Judges Will Contribute More to Their Pensions


By Daniel Menefee, Dan@MarylandReporter.com

ANNAPOLIS—A judicial pension bill (2012 Senate Bill 335) came down to the wire Monday night and passed the General Assembly just minutes before the official end of the 2012 legislative session. Judges will now pay 8% of their salaries, up from 6%.

Lawmakers in the Senate rejected a House amendment that would repeal a statute that triggers automatic pay hikes for judges every four years — when the legislature fails to revise salary recommendations from the Maryland Judicial Compensation Commission.

Sen. Ed Kasemeyer, D-Howard, chair of the Senate Budget and Taxation Committee, opposed to the amendment.

“We think it is a bad thing. We want to keep it the way it is,” Kasemeyer said Monday morning. “You could just never agree with the other house just to [purposely] do the judges in. The current way forces you to come to an agreement.”

The House was pressured on March 12 to pass a Senate bill that increased judges’ salaries up to $14,500 over three years — or risk missing a March 15 deadline that would automatically trigger raises as high as $29,000.

The Judicial Compensation Commission submits salary recommendations to the legislature every four years. The salary increases become automatic if lawmakers fail to modify or reject the increases within 50 days of the commission’s recommendations.

The amendment would have required future salary recommendations from the commission “behave like any other bill,” said Del. Melony Griffith, D-Prince George’s, chair of the Special Joint Committee on Pensions on March 24.

Griffith’s amendment would have frozen salaries at current levels if the legislature failed to vote on the commission’s recommendations.

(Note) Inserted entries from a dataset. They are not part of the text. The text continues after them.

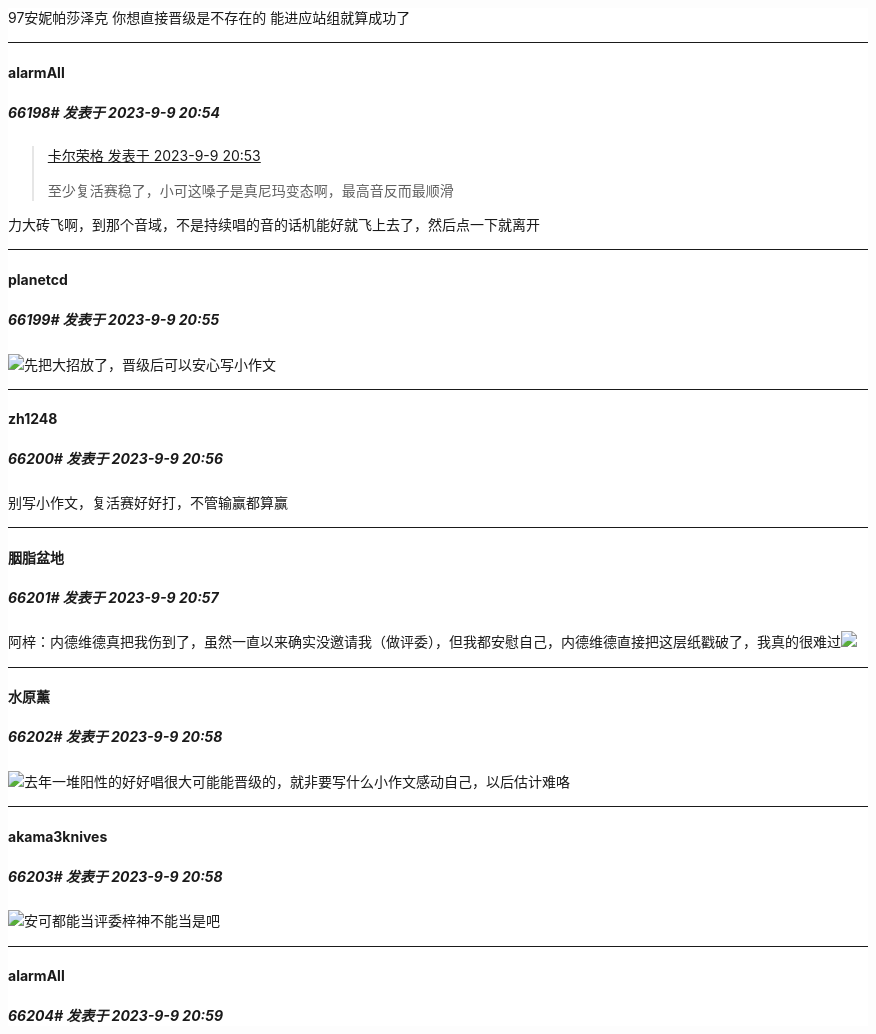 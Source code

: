 97安妮帕莎泽克 你想直接晋级是不存在的 能进应站组就算成功了

*****

####  alarmAll  
##### 66198#       发表于 2023-9-9 20:54

<blockquote><a href="httphttps://bbs.saraba1st.com/2b/forum.php?mod=redirect&amp;goto=findpost&amp;pid=62348631&amp;ptid=2146692" target="_blank">卡尔荣格 发表于 2023-9-9 20:53</a>

至少复活赛稳了，小可这嗓子是真尼玛变态啊，最高音反而最顺滑</blockquote>
力大砖飞啊，到那个音域，不是持续唱的音的话机能好就飞上去了，然后点一下就离开

*****

####  planetcd  
##### 66199#       发表于 2023-9-9 20:55

<img src="https://static.saraba1st.com/image/smiley/face2017/067.png" referrerpolicy="no-referrer">先把大招放了，晋级后可以安心写小作文

*****

####  zh1248  
##### 66200#       发表于 2023-9-9 20:56

别写小作文，复活赛好好打，不管输赢都算赢

*****

####  胭脂盆地  
##### 66201#       发表于 2023-9-9 20:57

阿梓：内德维德真把我伤到了，虽然一直以来确实没邀请我（做评委），但我都安慰自己，内德维德直接把这层纸戳破了，我真的很难过<img src="https://static.saraba1st.com/image/smiley/face2017/135.png" referrerpolicy="no-referrer">

*****

####  水原薰  
##### 66202#       发表于 2023-9-9 20:58

<img src="https://static.saraba1st.com/image/smiley/face2017/067.png" referrerpolicy="no-referrer">去年一堆阳性的好好唱很大可能能晋级的，就非要写什么小作文感动自己，以后估计难咯

*****

####  akama3knives  
##### 66203#       发表于 2023-9-9 20:58

<img src="https://static.saraba1st.com/image/smiley/face2017/067.png" referrerpolicy="no-referrer">安可都能当评委梓神不能当是吧

*****

####  alarmAll  
##### 66204#       发表于 2023-9-9 20:59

Pension contributions up from 6% to 8%

The Senate bill requires both new and current judges to contribute 8% of their salary towards retirement, up from 6%. The House version required only new judges hired after July 1 to pay the 8% pension contribution. The Senate bill also establishes a five-year vesting period for new judges; current judges have no vesting period.

There was considerable pressure to bring the pension contributions up to parity with other state employees who saw a hike in contributions from 5% to 7% last year.